MemoryManager revised

Starting with DS version 1.1, there is now a new MemoryManager available, which was almost written from scratch. My past experience showed that the former implementation was somewhat limited, as you were forced to preallocate a fixed amount of memory prior to your application’s entry point. The new version now supports dynamic memory allocation, so memory consumption grows with application demand (you can still define an upper limit to be on the safe side). It’s now also possible to resize memory space after it has been allocated. I’ve also simplified the API and optimized the code.

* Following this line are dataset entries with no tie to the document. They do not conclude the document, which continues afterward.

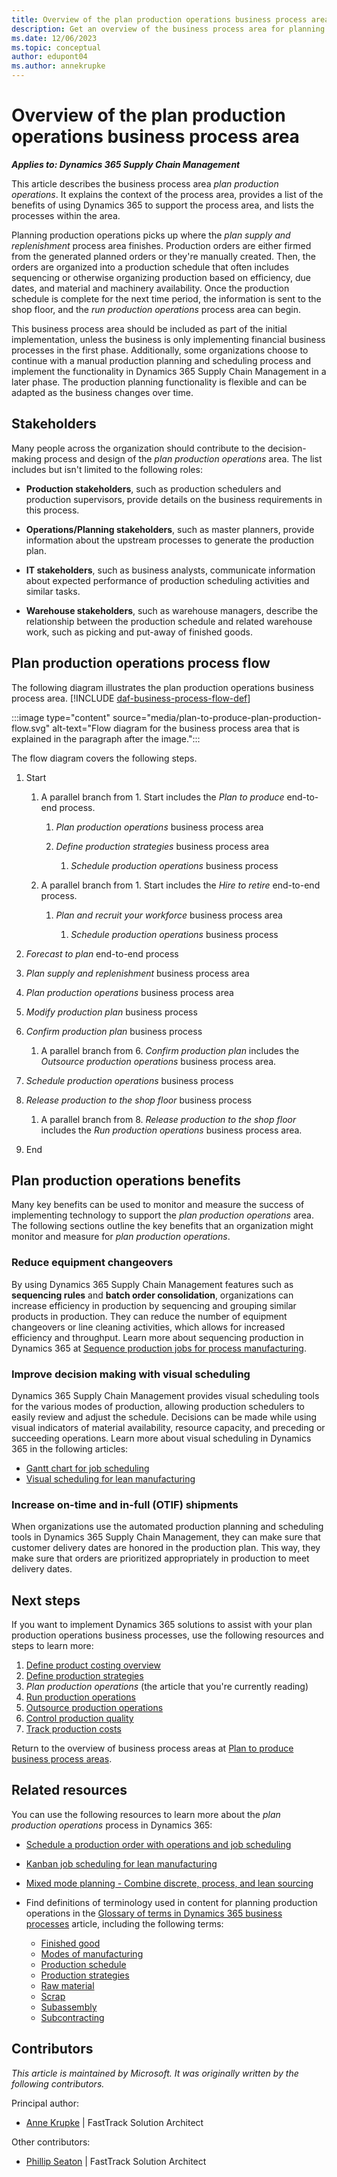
 ```yaml
---
title: Overview of the plan production operations business process area
description: Get an overview of the business process area for planning production in the plan to produce end-to-end business process in Dynamics 365 solutions.
ms.date: 12/06/2023
ms.topic: conceptual
author: edupont04
ms.author: annekrupke
---
```

# Overview of the plan production operations business process area

***Applies to: Dynamics 365 Supply Chain Management***

This article describes the business process area *plan production operations*. It explains the context of the process area, provides a list of the benefits of using Dynamics 365 to support the process area, and lists the processes within the area.

Planning production operations picks up where the *plan supply and replenishment* process area finishes. Production orders are either firmed from the generated planned orders or they're manually created. Then, the orders are organized into a production schedule that often includes sequencing or otherwise organizing production based on efficiency, due dates, and material and machinery availability. Once the production schedule is complete for the next time period, the information is sent to the shop floor, and the *run production operations* process area can begin.

This business process area should be included as part of the initial implementation, unless the business is only implementing financial business processes in the first phase. Additionally, some organizations choose to continue with a manual production planning and scheduling process and implement the functionality in Dynamics 365 Supply Chain Management in a later phase. The production planning functionality is flexible and can be adapted as the business changes over time.

## Stakeholders 

Many people across the organization should contribute to the decision-making process and design of the *plan production operations* area. The list includes but isn't limited to the following roles:

- **Production stakeholders**, such as production schedulers and production supervisors, provide details on the business requirements in this process.  

- **Operations/Planning stakeholders**, such as master planners, provide information about the upstream processes to generate the production plan.  

- **IT stakeholders**, such as business analysts, communicate information about expected performance of production scheduling activities and similar tasks.  

- **Warehouse stakeholders**, such as warehouse managers, describe the relationship between the production schedule and related warehouse work, such as picking and put-away of finished goods.  

## Plan production operations process flow 

The following diagram illustrates the plan production operations business process area. [!INCLUDE [daf-business-process-flow-def](~/../shared-content/shared/guidance-includes/daf-business-process-flow-def.md)]

:::image type="content" source="media/plan-to-produce-plan-production-flow.svg" alt-text="Flow diagram for the business process area that is explained in the paragraph after the image.":::

The flow diagram covers the following steps.

1. Start

    1. A parallel branch from 1. Start includes the *Plan to produce* end-to-end process.

        1. *Plan production operations* business process area

        2. *Define production strategies* business process area

            1. *Schedule production operations* business process

    2. A parallel branch from 1. Start includes the *Hire to retire* end-to-end process.

        1. *Plan and recruit your workforce* business process area

            1. *Schedule production operations* business process

2. *Forecast to plan* end-to-end process

3. *Plan supply and replenishment* business process area

4. *Plan production operations* business process area

5. *Modify production plan* business process

6. *Confirm production plan* business process
    
    1. A parallel branch from 6. *Confirm production plan* includes the *Outsource production operations* business process area.

7. *Schedule production operations* business process

8. *Release production to the shop floor* business process

    1. A parallel branch from 8. *Release production to the shop floor* includes the *Run production operations* business process area.

9. End

## Plan production operations benefits

Many key benefits can be used to monitor and measure the success of implementing technology to support the *plan production operations* area. The following sections outline the key benefits that an organization might monitor and measure for *plan production operations*.  

### Reduce equipment changeovers 

By using Dynamics 365 Supply Chain Management features such as **sequencing rules** and **batch order consolidation**, organizations can increase efficiency in production by sequencing and grouping similar products in production. They can reduce the number of equipment changeovers or line cleaning activities, which allows for increased efficiency and throughput. Learn more about sequencing production in Dynamics 365 at [Sequence production jobs for process manufacturing](/dynamics365/supply-chain/production-control/tasks/sequence-production-jobs-process-manufacturing).

### Improve decision making with visual scheduling

Dynamics 365 Supply Chain Management provides visual scheduling tools for the various modes of production, allowing production schedulers to easily review and adjust the schedule. Decisions can be made while using visual indicators of material availability, resource capacity, and preceding or succeeding operations. Learn more about visual scheduling in Dynamics 365 in the following articles:  

- [Gantt chart for job scheduling](/dynamics365/supply-chain/production-control/visual-scheduling-production)  
- [Visual scheduling for lean manufacturing](/dynamics365/supply-chain/production-control/visual-scheduling-lean-manufacturing)  

### Increase on-time and in-full (OTIF) shipments

When organizations use the automated production planning and scheduling tools in Dynamics 365 Supply Chain Management, they can make sure that customer delivery dates are honored in the production plan. This way, they make sure that orders are prioritized appropriately in production to meet delivery dates.

## Next steps

If you want to implement Dynamics 365 solutions to assist with your plan production operations business processes, use the following resources and steps to learn more:

1. [Define product costing overview](design-to-retire-define-product-costing-overview.md)  
2. [Define production strategies](plan-to-produce-define-production-strategies.md)
3. *Plan production operations* (the article that you're currently reading)      
4. [Run production operations](plan-to-produce-execute-production-operations-overview.md)  
5. [Outsource production operations](plan-to-produce-outsource-production-operations-overview.md)  
6. [Control production quality](plan-to-produce-control-production-quality-overview.md)  
7. [Track production costs](plan-to-produce-track-production-costs-overview.md)  

Return to the overview of business process areas at [Plan to produce business process areas](plan-to-produce-areas.md).  

## Related resources

You can use the following resources to learn more about the *plan production operations* process in Dynamics 365:

- [Schedule a production order with operations and job scheduling](/dynamics365/supply-chain/production-control/tasks/schedule-production-order-operations-job-scheduling)  

- [Kanban job scheduling for lean manufacturing](/dynamics365/supply-chain/production-control/lean-manufacturing-kanban-job-scheduling)  

- [Mixed mode planning - Combine discrete, process, and lean sourcing](/dynamics365/supply-chain/production-control/mixed-mode-plan)  

- Find definitions of terminology used in content for planning production operations in the [Glossary of terms in Dynamics 365 business processes](glossary.md) article, including the following terms:  

  - [Finished good](glossary.md#finished-good)  
  - [Modes of manufacturing](glossary.md#modes-of-manufacturing)  
  - [Production schedule](glossary.md#production-schedule)  
  - [Production strategies](glossary.md#production-strategies)  
  - [Raw material](glossary.md#raw-material)  
  - [Scrap](glossary.md#scrap)  
  - [Subassembly](glossary.md#subassembly)  
  - [Subcontracting](glossary.md#subcontracting)  
<!-- ## Tags

*Industries:* Manufacturing (20-39), Wholesale Trade (50-51), Retail Trade (52-59)

*Stakeholders:* IT, Operations, Production, Warehouse

*Products:* Dynamics 365 Supply Chain Management -->

## Contributors

*This article is maintained by Microsoft. It was originally written by the following contributors.*

Principal author:

- [Anne Krupke](https://www.linkedin.com/in/annekrupke/) | FastTrack Solution Architect  

Other contributors:

- [Phillip Seaton](https://www.linkedin.com/in/pbseaton/) | FastTrack Solution Architect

Using alchemy memory in HaXe is now as simple as writing:

var integerArray = new IntMemory(x);
integerArray.free();

The first line allocates space for storing x 32-bit integers, and the second line will free up used memory once it’s no longer needed. The same also applies to BitMemory (a bit vector), ShortMemory (16-bit integers), FloatMemory (32-bit IEEE 754 single-precision floats) and DoubleMemory (64-bit IEEE 754 double-precision floats). Each implementation provides a get/set method to read/write the value from/to index i (I hope HaXe gets support for overriding [] in the future so we can omit the get()/set() methods); an offset property that stores the memory offset in bytes and a bytes property indicating the number of allocated bytes. Custom classes can be realized by inheriting from the abstract MemoryAccess class.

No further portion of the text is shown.